- [Entries shown]:

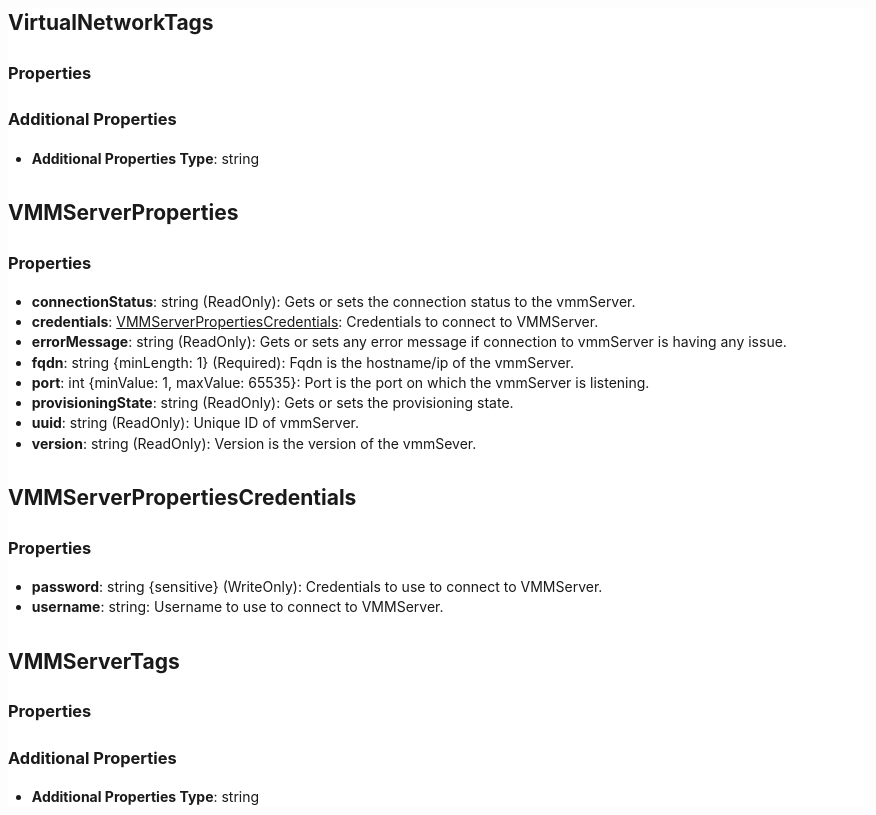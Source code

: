 ## VirtualNetworkTags
### Properties
### Additional Properties
* **Additional Properties Type**: string

## VMMServerProperties
### Properties
* **connectionStatus**: string (ReadOnly): Gets or sets the connection status to the vmmServer.
* **credentials**: [VMMServerPropertiesCredentials](#vmmserverpropertiescredentials): Credentials to connect to VMMServer.
* **errorMessage**: string (ReadOnly): Gets or sets any error message if connection to vmmServer is having any issue.
* **fqdn**: string {minLength: 1} (Required): Fqdn is the hostname/ip of the vmmServer.
* **port**: int {minValue: 1, maxValue: 65535}: Port is the port on which the vmmServer is listening.
* **provisioningState**: string (ReadOnly): Gets or sets the provisioning state.
* **uuid**: string (ReadOnly): Unique ID of vmmServer.
* **version**: string (ReadOnly): Version is the version of the vmmSever.

## VMMServerPropertiesCredentials
### Properties
* **password**: string {sensitive} (WriteOnly): Credentials to use to connect to VMMServer.
* **username**: string: Username to use to connect to VMMServer.

## VMMServerTags
### Properties
### Additional Properties
* **Additional Properties Type**: string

- [How to complete this task]:
Without the pictures, copy all of the entries exactly as they appear.

- [Solution to the exercise]:
Source code

: ## VirtualNetworkTags
### Properties
### Additional Properties
* **Additional Properties Type**: string

## VMMServerProperties
### Properties
* **connectionStatus**: string (ReadOnly): Gets or sets the connection status to the vmmServer.
* **credentials**: [VMMServerPropertiesCredentials](#vmmserverpropertiescredentials): Credentials to connect to VMMServer.
* **errorMessage**: string (ReadOnly): Gets or sets any error message if connection to vmmServer is having any issue.
* **fqdn**: string {minLength: 1} (Required): Fqdn is the hostname/ip of the vmmServer.
* **port**: int {minValue: 1, maxValue: 65535}: Port is the port on which the vmmServer is listening.
* **provisioningState**: string (ReadOnly): Gets or sets the provisioning state.
* **uuid**: string (ReadOnly): Unique ID of vmmServer.
* **version**: string (ReadOnly): Version is the version of the vmmSever.

## VMMServerPropertiesCredentials
### Properties
* **password**: string {sensitive} (WriteOnly): Credentials to use to connect to VMMServer.
* **username**: string: Username to use to connect to VMMServer.

## VMMServerTags
### Properties
### Additional Properties
* **Additional Properties Type**: string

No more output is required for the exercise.